数学者たちの楽園: 「ザ・シンプソンズ」を作った天才たち (新潮文庫) サイモン・シン
『ザ・シンプソンズ』は1989年から続いているアメリカ史上最長の大人気アニメです。父のホーマー、妻のマージ、息子のバート、娘のリサとマギーの5人家族が繰り広げるはちゃめちゃなお話です。スプリングフィールドという架空の町(アメリカのどこにでもある町名だからこれに決まったとか聞いたことがありますが)に住む住人もクセのあるキャラクターだらけ。ブラックユーモア満載で、それでいてウルッとくるエピソードもあります。アメリカ版「天才バカボン」という感じでしょうか。

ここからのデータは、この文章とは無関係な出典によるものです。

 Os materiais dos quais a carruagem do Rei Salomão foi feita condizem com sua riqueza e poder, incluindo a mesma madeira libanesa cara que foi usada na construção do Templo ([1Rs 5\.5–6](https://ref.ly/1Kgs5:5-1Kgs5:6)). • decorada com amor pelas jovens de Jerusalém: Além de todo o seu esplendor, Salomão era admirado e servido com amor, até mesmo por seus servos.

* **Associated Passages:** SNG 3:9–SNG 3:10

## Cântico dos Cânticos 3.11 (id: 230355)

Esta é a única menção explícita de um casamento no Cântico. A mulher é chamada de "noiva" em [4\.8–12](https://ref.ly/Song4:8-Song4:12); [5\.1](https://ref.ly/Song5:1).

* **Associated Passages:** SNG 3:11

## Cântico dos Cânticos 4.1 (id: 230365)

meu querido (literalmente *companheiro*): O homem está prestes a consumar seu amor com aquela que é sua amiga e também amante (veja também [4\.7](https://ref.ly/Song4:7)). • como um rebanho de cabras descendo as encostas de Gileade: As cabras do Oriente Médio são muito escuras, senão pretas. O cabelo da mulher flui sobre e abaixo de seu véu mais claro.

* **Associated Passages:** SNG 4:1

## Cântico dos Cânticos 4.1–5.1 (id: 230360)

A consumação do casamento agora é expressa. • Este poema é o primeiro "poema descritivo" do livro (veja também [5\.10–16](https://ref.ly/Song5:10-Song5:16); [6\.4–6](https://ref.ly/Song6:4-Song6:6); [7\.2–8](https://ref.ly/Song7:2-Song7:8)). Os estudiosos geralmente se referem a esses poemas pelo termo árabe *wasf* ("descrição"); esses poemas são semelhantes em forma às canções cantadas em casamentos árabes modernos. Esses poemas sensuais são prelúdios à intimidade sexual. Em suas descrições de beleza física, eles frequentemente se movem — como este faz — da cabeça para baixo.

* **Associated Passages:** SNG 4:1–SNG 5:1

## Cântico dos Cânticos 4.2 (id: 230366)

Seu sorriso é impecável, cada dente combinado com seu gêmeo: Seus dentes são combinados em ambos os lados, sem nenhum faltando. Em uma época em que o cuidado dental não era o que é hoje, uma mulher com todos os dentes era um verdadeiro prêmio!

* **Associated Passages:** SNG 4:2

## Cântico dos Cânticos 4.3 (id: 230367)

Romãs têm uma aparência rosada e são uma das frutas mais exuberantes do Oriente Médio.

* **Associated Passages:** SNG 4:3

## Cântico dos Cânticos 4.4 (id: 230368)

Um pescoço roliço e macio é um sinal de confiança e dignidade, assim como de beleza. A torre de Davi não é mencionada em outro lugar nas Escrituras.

実はこの番組の脚本チームは数学系出身者がやたら多く、数々の数学ネタが盛り込まれている、という知る人ぞ知るわくわくのストーリーです。エピソードのふとしたセリフの中に、何気なく積んである本のタイトルにと、2度楽しめる要素があったなんて、この本を読むまで思いもしませんでした。
訳者である青木薫氏の文体が大変読みやすく、ちょっと難しい数学の話に文系の私でも理解できちゃうから不思議です。500ページ弱とボリュームも苦になりません。
読了後、どうしても「ザ・シンプソンズ」を最初から観たくなり調べてみたら、現在Foxチャンネルでしか放映されていないとのこと。ああ、残念。